One Year Later

Small Investors Lick Their Wounds After Wild Year

 

This week, TheStreet and RealMoney will be exploring the aftermath of Lehman Brothers' bankruptcy filing and the ensuing market chaos it brought to a head almost a year ago. Read all of our One Year Later coverage.

NEW YORK (TheStreet) -- Kaye Hickey had come down with a common ailment during the financial crisis: Investment-account phobia.

It was January 2009, and as the stock market continued to free fall in the wake of the worst economic malaise since the Great Depression, the 65-year-old retired schoolteacher refused to log in to her TIAA-CREF account online. Monthly statements stayed in their envelopes.

"I just didn't want to see how far it had gone down," she says now. Not until this summer could she steel herself for her first look since late 2008, and it wasn't pretty: At the market's absolute trough in March, Hickey estimates her and her husband Jim's portfolio had lost perhaps a third of its value.

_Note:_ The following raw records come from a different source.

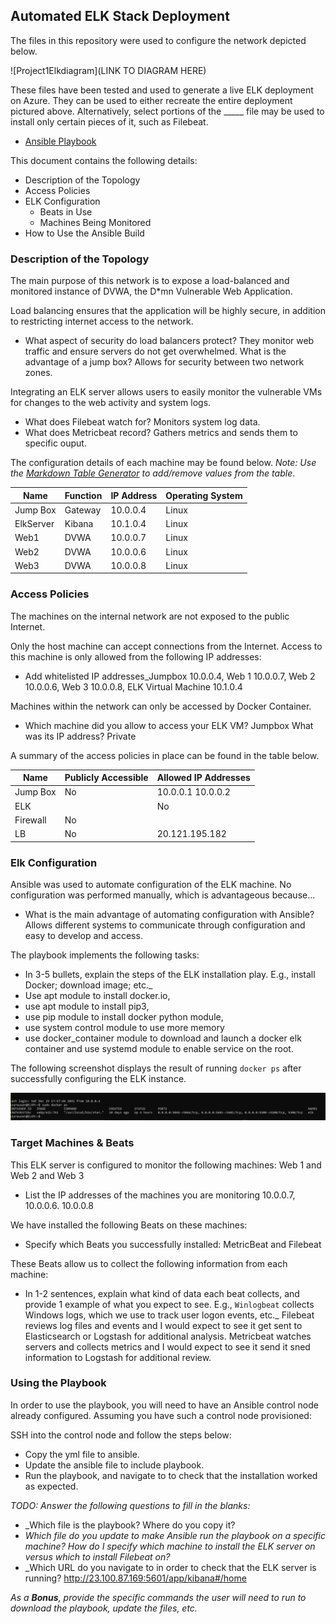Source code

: ## Automated ELK Stack Deployment

The files in this repository were used to configure the network depicted below.

![Project1Elkdiagram](LINK TO DIAGRAM HERE)

These files have been tested and used to generate a live ELK deployment on Azure. They can be used to either recreate the entire deployment pictured above. Alternatively, select portions of the _____ file may be used to install only certain pieces of it, such as Filebeat.

  - [Ansible Playbook](https://github.com/LundJim/Project1/tree/main/Ansible)

This document contains the following details:
- Description of the Topology
- Access Policies
- ELK Configuration
  - Beats in Use
  - Machines Being Monitored
- How to Use the Ansible Build


### Description of the Topology

The main purpose of this network is to expose a load-balanced and monitored instance of DVWA, the D*mn Vulnerable Web Application.

Load balancing ensures that the application will be highly secure, in addition to restricting internet access to the network.
- What aspect of security do load balancers protect? They monitor web traffic and ensure servers do not get overwhelmed. What is the advantage of a jump box? Allows for security between two network zones.

Integrating an ELK server allows users to easily monitor the vulnerable VMs for changes to the web activity and system logs.
- What does Filebeat watch for? Monitors system log data.
- What does Metricbeat record?  Gathers metrics and sends them to specific ouput.

The configuration details of each machine may be found below.
_Note: Use the [Markdown Table Generator](http://www.tablesgenerator.com/markdown_tables) to add/remove values from the table_.

| Name     | Function | IP Address | Operating System |
|----------|----------|------------|------------------|
| Jump Box | Gateway  | 10.0.0.4   | Linux            |
| ElkServer| Kibana   | 10.1.0.4   | Linux            |
| Web1     | DVWA     | 10.0.0.7   | Linux            |
| Web2     | DVWA     | 10.0.0.6   | Linux            |
| Web3     | DVWA     | 10.0.0.8   | Linux            |
 
### Access Policies

The machines on the internal network are not exposed to the public Internet. 

Only the host machine can accept connections from the Internet. Access to this machine is only allowed from the following IP addresses:
- Add whitelisted IP addresses_Jumpbox 10.0.0.4, Web 1 10.0.0.7, Web 2 10.0.0.6, Web 3 10.0.0.8, ELK Virtual Machine 10.1.0.4 

Machines within the network can only be accessed by Docker Container.
- Which machine did you allow to access your ELK VM? Jumpbox What was its IP address? Private 

A summary of the access policies in place can be found in the table below.

| Name     | Publicly Accessible | Allowed IP Addresses |
|----------|---------------------|----------------------|
| Jump Box | No                  | 10.0.0.1 10.0.0.2    |
| ELK|     | No                  | 10.1.0.4 10.0.0.191  |
| Firewall | No                  |                      |
| LB       | No                  | 20.121.195.182                     | 
### Elk Configuration

Ansible was used to automate configuration of the ELK machine. No configuration was performed manually, which is advantageous because...
- What is the main advantage of automating configuration with Ansible? Allows different systems to communicate through configuration and easy to develop and access.

The playbook implements the following tasks:
-  In 3-5 bullets, explain the steps of the ELK installation play. E.g., install Docker; download image; etc._
-  Use apt module to install docker.io, 
-  use apt module to install pip3,
-  use pip module to install docker python module,
-  use system control module to use more memory
-  use docker_container module to download and launch a docker elk container and use systemd module to enable service on the root.

The following screenshot displays the result of running `docker ps` after successfully configuring the ELK instance.

![dockerpsoutput](https://raw.githubusercontent.com/LundJim/Project1/main/Dockerpsoutput.PNG)


### Target Machines & Beats
This ELK server is configured to monitor the following machines: Web 1 and Web 2 and Web 3
- List the IP addresses of the machines you are monitoring 10.0.0.7, 10.0.0.6. 10.0.0.8

We have installed the following Beats on these machines:
- Specify which Beats you successfully installed: MetricBeat and Filebeat

These Beats allow us to collect the following information from each machine:
- In 1-2 sentences, explain what kind of data each beat collects, and provide 1 example of what you expect to see. E.g., `Winlogbeat` collects Windows logs, which we use to track user logon events, etc._
Filebeat reviews log files and events and I would expect to see it get sent to Elasticsearch or Logstash for additional analysis. Metricbeat watches servers and collects metrics and I would expect to see it send it sned information to Logstash for additional review.

### Using the Playbook
In order to use the playbook, you will need to have an Ansible control node already configured. Assuming you have such a control node provisioned: 

SSH into the control node and follow the steps below:
- Copy the yml file to ansible.
- Update the ansible file to include playbook.
- Run the playbook, and navigate to to check that the installation worked as expected.

_TODO: Answer the following questions to fill in the blanks:_
- _Which file is the playbook? Where do you copy it?
- _Which file do you update to make Ansible run the playbook on a specific machine? How do I specify which machine to install the ELK server on versus which to install Filebeat on?_
- _Which URL do you navigate to in order to check that the ELK server is running? http://23.100.87.169:5601/app/kibana#/home

_As a **Bonus**, provide the specific commands the user will need to run to download the playbook, update the files, etc._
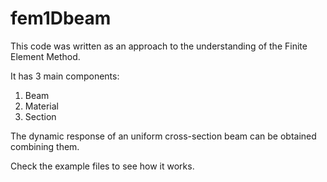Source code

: # fem1Dbeam

This code was written as an approach to the understanding of the Finite Element Method.

It has 3 main components:

1. Beam
2. Material
3. Section

The dynamic response of an uniform cross-section beam can be obtained combining them.

Check the example files to see how it works.
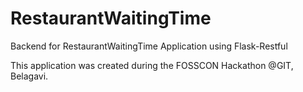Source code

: # RestaurantWaitingTime
Backend for RestaurantWaitingTime Application using Flask-Restful 

This application was created during the FOSSCON Hackathon @GIT, Belagavi.

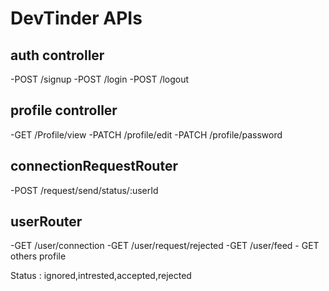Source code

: # DevTinder APIs

## auth controller
-POST /signup
-POST /login
-POST /logout

## profile controller
-GET /Profile/view
-PATCH /profile/edit
-PATCH /profile/password

## connectionRequestRouter
-POST /request/send/status/:userId  

## userRouter
-GET /user/connection
-GET /user/request/rejected
-GET /user/feed - GET others profile


Status : ignored,intrested,accepted,rejected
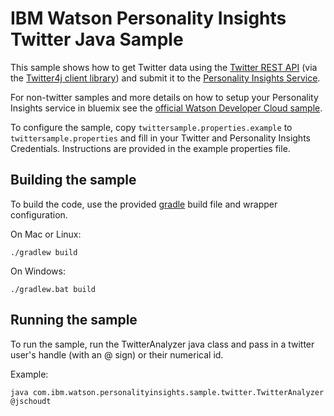 # IBM Watson Personality Insights Twitter Java Sample

This sample shows how to get Twitter data using the [Twitter REST API](https://dev.twitter.com/rest/public) 
(via the [Twitter4j client library](http://twitter4j.org/en/index.html)) and submit it to the 
[Personality Insights Service](https://www.ibm.com/smarterplanet/us/en/ibmwatson/developercloud/personality-insights.html).

For non-twitter samples and more details on how to setup your Personality Insights service in bluemix see the [official 
Watson Developer Cloud sample](https://github.com/watson-developer-cloud/personality-insights-java).

To configure the sample, copy `twittersample.properties.example` to `twittersample.properties` and fill in 
your Twitter and Personality Insights Credentials.  Instructions are provided in the example properties file.

## Building the sample

To build the code, use the provided [gradle](http://gradle.org/) build file and wrapper configuration.

On Mac or Linux:

    ./gradlew build

On Windows:

    ./gradlew.bat build

## Running the sample

To run the sample, run the TwitterAnalyzer java class and pass in a twitter 
user's handle (with an @ sign) or their numerical id.

Example:

    java com.ibm.watson.personalityinsights.sample.twitter.TwitterAnalyzer @jschoudt
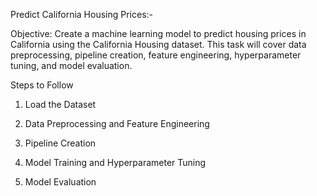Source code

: Predict California Housing Prices:-


Objective: Create a machine learning model to predict housing prices in California using the California Housing dataset. This task will cover data preprocessing, pipeline creation, feature engineering, hyperparameter tuning, and model evaluation.

Steps to Follow

1) Load the Dataset

2) Data Preprocessing and Feature Engineering

3) Pipeline Creation

4) Model Training and Hyperparameter Tuning

5) Model Evaluation 
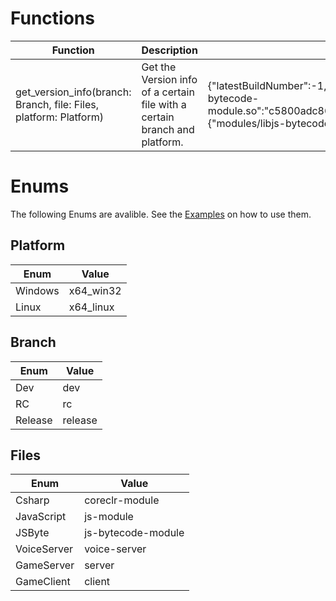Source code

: # Functions

| Function                            | Description                                                                | Example Output | Extra
|-------------------------------------|----------------------------------------------------------------------------| ------------------ | ------------------ 
| get_version_info(branch: Branch, file: Files, platform: Platform)                  | Get the Version info of a certain file with a certain branch and platform. | {"latestBuildNumber":-1,"version":"11.0","hashList":{"modules/libjs-bytecode-module.so":"c5800adc86dbb0606bc14ea1c959e69140a31384"},"sizeList":{"modules/libjs-bytecode-module.so":31062136}} |

# Enums

The following Enums are avalible. See the [Examples](./examples.md) on how to use them.

## Platform

| Enum    | Value
|---------|-----------
| Windows | x64_win32 
| Linux   | x64_linux 

## Branch

| Enum    | Value   
|---------|---------
| Dev     | dev     
| RC      | rc      
| Release | release 

## Files

| Enum        | Value              
|-------------|--------------------
| Csharp      | coreclr-module     
| JavaScript  | js-module          
| JSByte      | js-bytecode-module 
| VoiceServer | voice-server       
| GameServer  | server             
| GameClient  | client             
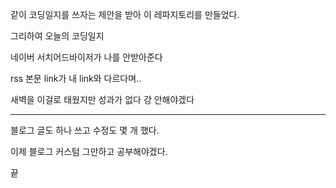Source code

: 같이 코딩일지를 쓰자는 제안을 받아 이 레파지토리를 만들었다.

그리하여 오늘의 코딩일지

네이버 서치어드바이저가 나를 안받아준다

rss 본문 link가 내 link와 다르다며..

새벽을 이걸로 태웠지만 성과가 없다 걍 안해야겠다

---

블로그 글도 하나 쓰고 수정도 몇 개 했다.

이제 블로그 커스텀 그만하고 공부해야겠다.

끝
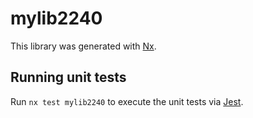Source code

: # mylib2240

This library was generated with [Nx](https://nx.dev).

## Running unit tests

Run `nx test mylib2240` to execute the unit tests via [Jest](https://jestjs.io).
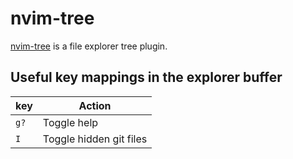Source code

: # nvim-tree

[nvim-tree](https://github.com/nvim-tree/nvim-tree.lua) is a file explorer tree plugin.

## Useful key mappings in the explorer buffer

| key   | Action                    |
| ----- | ------------------------- |
| `g?`  | Toggle  help              |
| `I`   |Toggle hidden git files    |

"'We always have the farm'," Jim Hickey told his wife at one point, referring to a tract of family property in a rural area of southern Virginia. "'We can grow vegetables." It was unclear how much seriousness, and how much joke, he had allocated to that statement.

The financial and economic earthquake of the last year has shifted the landscape in radical ways for an investor class -- variously described as the small investor, the retail investor, the individual investor, or the "little guy" -- that owns roughly half the outstanding shares in U.S. public companies.

Much has been written, and said, about how the crisis has exploded whole schools of investment thought, how it has called into doubt the most basic and long-held investing precepts. Modern portfolio theory -- from buy-and-hold to diversification to asset allocation -- was pronounced seriously wounded, if not dead.